Department of Computer Science, University College London

Alexandra

Guarded Kleene Algebra with Tests: Coequations, Coinduction, and Completeness

Abstract: Guarded Kleene Algebra with Tests (GKAT) is an efficient fragment of KAT, as it allows for almost linear decidability of equivalence. In this talk, we will explore the (co)algebraic properties of GKAT. We develop an operational (coalgebraic) and denotational (algebraic) semantics and show that they coincide. We then use coequations to provide a precise characterization of the behaviors of GKAT expressions and prove that the axioms of the reduced fragment are sound and complete w.r.t. the semantics. If time permits, we will also discuss how coequations can play a role in completeness proofs more generally. This is joint work with Todd Schmid, Tobias Kappé, and Dexter Kozen.



Giulio Guerrieri

Department of Computer Science, University of Bath

Giulio

Understanding the lambda-calculus via (non-)linearity and rewriting.

Abstract: The lambda-calculus is the model of computation underlying functional programming languages and proof assistants. Actually, there are many lambda-calculi, depending on the evaluation mechanism (e.g., call-by-name, call-by-value, call-by-need) and computational features that the calculus aims to model (e.g., plain functional, non-deterministic, probabilistic, infinitary).

The existence of different paradigms is troubling because one apparently needs to study the theory and semantics of each one separately.

We propose a unifying and uniform meta-theory of lambda-calculi, where the study is rooted on a unique core language, the bang calculus, a variant of the lambda-calculus inspired by Girard's linear logic and Levy's Call-by-Push-Value: a bang operator marks which resources can be duplicated or discarded.

The bang calculus subsumes both call-by-name and call-by-value. A property studied in the bang calculus is automatically translated in the corresponding property for the call-by-name lambda-calculus and the call-by-value lambda-calculus, thanks to two different embeddings of the lambda-calculus in the bang calculus. These embeddings are grounded on proof theory: they are an adaptation of Girard's two translations of intuitionistic logic into linear logic.

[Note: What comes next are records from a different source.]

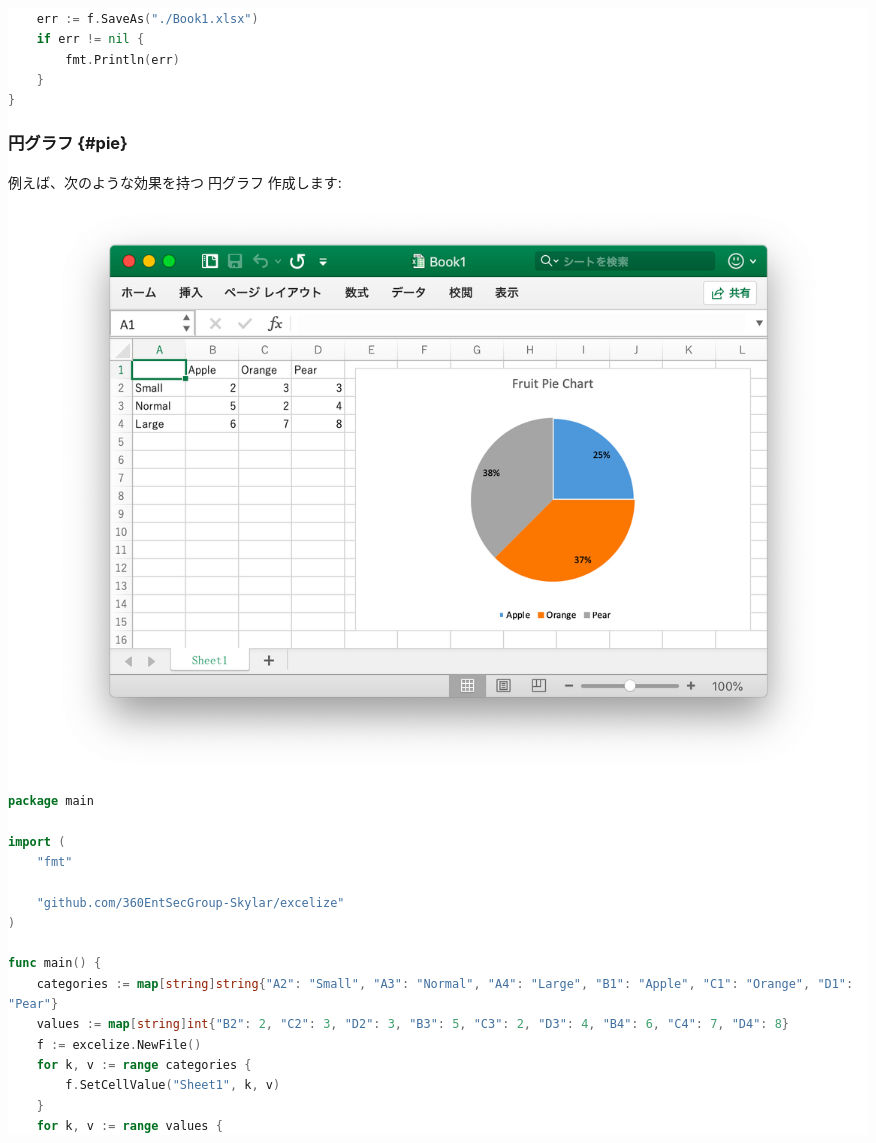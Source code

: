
 ```go
    err := f.SaveAs("./Book1.xlsx")
    if err != nil {
        fmt.Println(err)
    }
}
```

### 円グラフ {#pie}

例えば、次のような効果を持つ 円グラフ 作成します:

<p align="center"><img width="769" src="./images/pie_chart.png" alt="Go 言語を使用して Excel ドキュメントで 円グラフ 作成する"></p>

```go
package main

import (
    "fmt"

    "github.com/360EntSecGroup-Skylar/excelize"
)

func main() {
    categories := map[string]string{"A2": "Small", "A3": "Normal", "A4": "Large", "B1": "Apple", "C1": "Orange", "D1": "Pear"}
    values := map[string]int{"B2": 2, "C2": 3, "D2": 3, "B3": 5, "C3": 2, "D3": 4, "B4": 6, "C4": 7, "D4": 8}
    f := excelize.NewFile()
    for k, v := range categories {
        f.SetCellValue("Sheet1", k, v)
    }
    for k, v := range values {
```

Advanced computational features are usually obtained by adding new operators to a core language. Instead of studying the operational properties of the extended language from scratch, we propose a simple method to study them modularly: if an operational property holds in the core language and in the new operators separately, then a simple test of good interaction between core language and new operators guarantees that the property lifts to the whole extended language. This approach is first developed in abstract rewriting systems.